It is your job as a parent to teach your children. You teach them how to talk and walk. You teach them how to ride a bicycle. You teach them how to cook. You teach them how to drive. You teach your children how to do all of this and more, so one day they will go off into the world and survive on their own.
But while you do intentionally teach your children numerous skills and lessons as they grow up, much of what your children learn from you is done indirectly by simple observation. From the moment they’re born, your children look to you as their role model. Your actions and behaviors will influence and impact your children’s own actions and behaviors in the present and the future.
That’s why your marriage is so important. Do you want your children to eventually be in a happy and healthy marriage? Then you need to show them what a happy and healthy marriage looks like. Your marriage will lay the groundwork for every interaction and romantic relationship your children have. If you don’t lead by example, they will be more likely to struggle to find happiness with their spouse, and they won’t learn the necessary life lessons to impart to their own children – your future grandchildren!
Here are a few important things your children can learn from your marriage:
Respect.
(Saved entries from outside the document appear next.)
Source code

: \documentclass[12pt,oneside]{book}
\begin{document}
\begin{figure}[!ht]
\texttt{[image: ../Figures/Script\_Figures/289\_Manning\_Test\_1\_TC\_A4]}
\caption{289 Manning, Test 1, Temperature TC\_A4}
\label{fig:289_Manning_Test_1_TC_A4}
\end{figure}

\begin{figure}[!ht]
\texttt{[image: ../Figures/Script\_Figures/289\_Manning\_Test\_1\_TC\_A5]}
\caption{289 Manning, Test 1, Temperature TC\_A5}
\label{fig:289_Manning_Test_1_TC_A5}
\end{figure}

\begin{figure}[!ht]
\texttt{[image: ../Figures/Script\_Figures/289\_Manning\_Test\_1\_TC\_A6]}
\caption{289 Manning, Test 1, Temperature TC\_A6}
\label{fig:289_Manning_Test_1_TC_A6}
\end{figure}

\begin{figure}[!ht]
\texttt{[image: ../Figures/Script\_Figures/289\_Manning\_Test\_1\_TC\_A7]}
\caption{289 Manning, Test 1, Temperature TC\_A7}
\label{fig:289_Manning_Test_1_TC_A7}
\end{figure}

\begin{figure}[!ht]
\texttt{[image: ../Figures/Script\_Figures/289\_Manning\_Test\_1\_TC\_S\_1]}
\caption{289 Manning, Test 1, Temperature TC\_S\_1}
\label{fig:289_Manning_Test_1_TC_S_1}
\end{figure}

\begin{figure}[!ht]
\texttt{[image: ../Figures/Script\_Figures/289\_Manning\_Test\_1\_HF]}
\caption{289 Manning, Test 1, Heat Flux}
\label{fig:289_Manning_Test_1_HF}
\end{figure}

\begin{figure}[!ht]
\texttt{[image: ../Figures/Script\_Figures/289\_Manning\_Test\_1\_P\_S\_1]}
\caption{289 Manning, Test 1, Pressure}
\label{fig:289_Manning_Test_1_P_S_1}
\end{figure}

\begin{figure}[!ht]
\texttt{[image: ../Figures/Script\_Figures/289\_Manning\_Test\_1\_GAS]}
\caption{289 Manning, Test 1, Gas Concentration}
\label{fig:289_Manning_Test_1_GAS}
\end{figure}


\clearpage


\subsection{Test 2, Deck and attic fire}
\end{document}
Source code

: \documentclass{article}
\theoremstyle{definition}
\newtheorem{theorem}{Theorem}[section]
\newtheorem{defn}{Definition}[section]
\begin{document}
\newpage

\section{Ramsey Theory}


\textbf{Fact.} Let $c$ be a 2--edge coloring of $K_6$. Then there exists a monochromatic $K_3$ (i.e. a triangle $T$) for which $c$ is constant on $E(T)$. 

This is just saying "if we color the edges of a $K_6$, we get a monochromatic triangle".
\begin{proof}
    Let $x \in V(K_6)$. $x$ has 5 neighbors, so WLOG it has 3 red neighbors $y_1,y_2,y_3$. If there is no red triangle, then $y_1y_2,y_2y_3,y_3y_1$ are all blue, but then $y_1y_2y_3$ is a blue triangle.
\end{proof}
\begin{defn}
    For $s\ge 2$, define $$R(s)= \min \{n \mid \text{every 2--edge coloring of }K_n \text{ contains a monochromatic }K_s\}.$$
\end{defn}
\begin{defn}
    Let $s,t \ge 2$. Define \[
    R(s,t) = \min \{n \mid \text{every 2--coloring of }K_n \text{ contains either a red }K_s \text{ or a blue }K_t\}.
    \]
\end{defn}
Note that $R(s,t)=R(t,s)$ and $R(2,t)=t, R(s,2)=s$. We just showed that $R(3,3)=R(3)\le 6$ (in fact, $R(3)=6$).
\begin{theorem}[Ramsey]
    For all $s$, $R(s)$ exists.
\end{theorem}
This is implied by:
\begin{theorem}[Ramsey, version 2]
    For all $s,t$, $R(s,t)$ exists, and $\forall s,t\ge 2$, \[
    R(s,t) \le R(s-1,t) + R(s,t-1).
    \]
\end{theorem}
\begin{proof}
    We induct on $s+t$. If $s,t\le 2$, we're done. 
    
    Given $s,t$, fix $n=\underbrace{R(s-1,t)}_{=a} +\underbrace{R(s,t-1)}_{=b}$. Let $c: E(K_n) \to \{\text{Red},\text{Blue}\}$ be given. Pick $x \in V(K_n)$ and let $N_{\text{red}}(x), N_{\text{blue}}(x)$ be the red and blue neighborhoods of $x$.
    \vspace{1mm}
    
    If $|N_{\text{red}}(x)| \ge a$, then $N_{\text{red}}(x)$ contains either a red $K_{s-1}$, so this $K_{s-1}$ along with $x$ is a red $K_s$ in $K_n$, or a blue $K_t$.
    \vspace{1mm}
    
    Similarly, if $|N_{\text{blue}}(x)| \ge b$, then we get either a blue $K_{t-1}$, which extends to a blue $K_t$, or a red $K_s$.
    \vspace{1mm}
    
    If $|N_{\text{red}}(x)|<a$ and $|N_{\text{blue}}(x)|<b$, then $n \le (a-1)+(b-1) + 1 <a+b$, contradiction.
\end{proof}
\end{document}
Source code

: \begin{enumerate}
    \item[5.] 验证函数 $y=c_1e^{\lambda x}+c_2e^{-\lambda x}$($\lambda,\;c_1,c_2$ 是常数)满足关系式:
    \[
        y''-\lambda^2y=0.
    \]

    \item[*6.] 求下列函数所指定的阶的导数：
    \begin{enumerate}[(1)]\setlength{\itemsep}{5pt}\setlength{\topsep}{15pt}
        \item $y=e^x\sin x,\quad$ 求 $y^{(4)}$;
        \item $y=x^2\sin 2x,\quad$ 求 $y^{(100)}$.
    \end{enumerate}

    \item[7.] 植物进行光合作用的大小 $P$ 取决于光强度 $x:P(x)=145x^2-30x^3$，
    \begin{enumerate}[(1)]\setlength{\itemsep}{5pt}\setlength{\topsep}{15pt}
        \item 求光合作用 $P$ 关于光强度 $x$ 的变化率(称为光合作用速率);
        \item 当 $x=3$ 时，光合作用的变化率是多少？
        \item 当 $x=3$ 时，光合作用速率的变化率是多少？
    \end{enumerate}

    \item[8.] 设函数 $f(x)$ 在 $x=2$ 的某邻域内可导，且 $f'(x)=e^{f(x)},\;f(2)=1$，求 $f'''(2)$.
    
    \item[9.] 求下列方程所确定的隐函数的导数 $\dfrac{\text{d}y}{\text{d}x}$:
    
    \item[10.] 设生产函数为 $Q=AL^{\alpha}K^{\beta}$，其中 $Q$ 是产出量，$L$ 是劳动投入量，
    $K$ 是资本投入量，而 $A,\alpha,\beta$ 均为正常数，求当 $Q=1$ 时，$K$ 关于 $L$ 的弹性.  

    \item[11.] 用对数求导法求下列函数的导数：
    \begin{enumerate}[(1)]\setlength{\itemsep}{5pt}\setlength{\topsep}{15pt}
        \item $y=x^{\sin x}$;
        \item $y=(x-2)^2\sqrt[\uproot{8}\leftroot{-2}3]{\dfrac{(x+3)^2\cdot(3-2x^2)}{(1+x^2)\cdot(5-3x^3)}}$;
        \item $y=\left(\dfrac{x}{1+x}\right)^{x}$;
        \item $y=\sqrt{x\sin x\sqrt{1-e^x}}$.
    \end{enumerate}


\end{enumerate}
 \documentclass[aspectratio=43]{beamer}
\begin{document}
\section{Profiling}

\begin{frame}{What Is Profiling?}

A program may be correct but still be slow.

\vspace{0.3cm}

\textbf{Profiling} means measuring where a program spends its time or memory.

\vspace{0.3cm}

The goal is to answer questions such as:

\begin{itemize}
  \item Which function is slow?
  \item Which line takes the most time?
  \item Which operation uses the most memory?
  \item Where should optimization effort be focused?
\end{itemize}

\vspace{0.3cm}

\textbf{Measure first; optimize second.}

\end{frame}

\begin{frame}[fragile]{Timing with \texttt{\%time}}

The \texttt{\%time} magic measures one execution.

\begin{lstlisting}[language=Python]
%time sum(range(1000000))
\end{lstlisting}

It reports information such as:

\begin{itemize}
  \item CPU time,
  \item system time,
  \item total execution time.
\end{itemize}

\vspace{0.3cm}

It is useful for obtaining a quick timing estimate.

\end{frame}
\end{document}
Mutual respect within a marriage is essential. When you treat your spouse with respect, you are considerate and courteous. You value his thoughts and ideas. And you consult with each other when making big decisions, because his opinion matters. Couples who lack respect tend to be rude to each other, call one another names, and often avoid or ignore their partner.
When your children see how you and your spouse treat each other with respect, they will expect that same respect in their own lives, whether it’s from their friends, co-workers, or spouse. Not only will they learn what respect looks like, but they will also learn how to be respectful and show their respect for others.
Commitment. Marriage is hard work, but you do it because it’s worth it. While it might be easy to run from difficult or trying times, you don’t because you and your spouse took a vow to be committed to each other and to your marriage. You’re in it for the long haul.
Your children will be able to see your commitment to your marriage. Children are naturally perceptive and observant. They can tell when things might be a struggle. But they will be able to see that you and your spouse don’t give up easily. And then they will learn not to give up easily, too.
Apologizing and forgiveness. The power of apologizing and forgiveness are essential lessons every child should learn. We have to be able to say, “I’m sorry,” when we’ve done or said something hurtful. Pride doesn’t win in a marriage and it’s fine to admit you’re wrong. And we have to be able to forgive and move on when someone has hurt us. Without forgiveness, we hold grudges.
By seeing these qualities in your marriage, your children will inherently know that people aren’t perfect and it’s okay to make mistakes. They will know how to apologize when they make their own mistakes, and they will know how to forgive when someone they love and care about makes a mistake.
Affection. When you show affection for your spouse, you’re teaching your children how to show and express their love. Show your children how crazy you are about your spouse. Laugh together. Be light and playful in front of your children. Buy each other something special, and let the children witness the surprise and warmth. Don’t be afraid to show them what positive, happy love looks like. Then they’ll be able to emulate that affection in their own relationships.
The list of what your children can learn from your marriage could go on and on: humility, humor, patience, trust, responsibility, devotion, thoughtfulness, friendship, generosity, and many other important and necessary qualities.
Your marriage is a guide. It is an example of what a strong, successful relationship and marriage looks like. And your children will be thankful that you were able to teach them the lessons that they will carry throughout their own lives.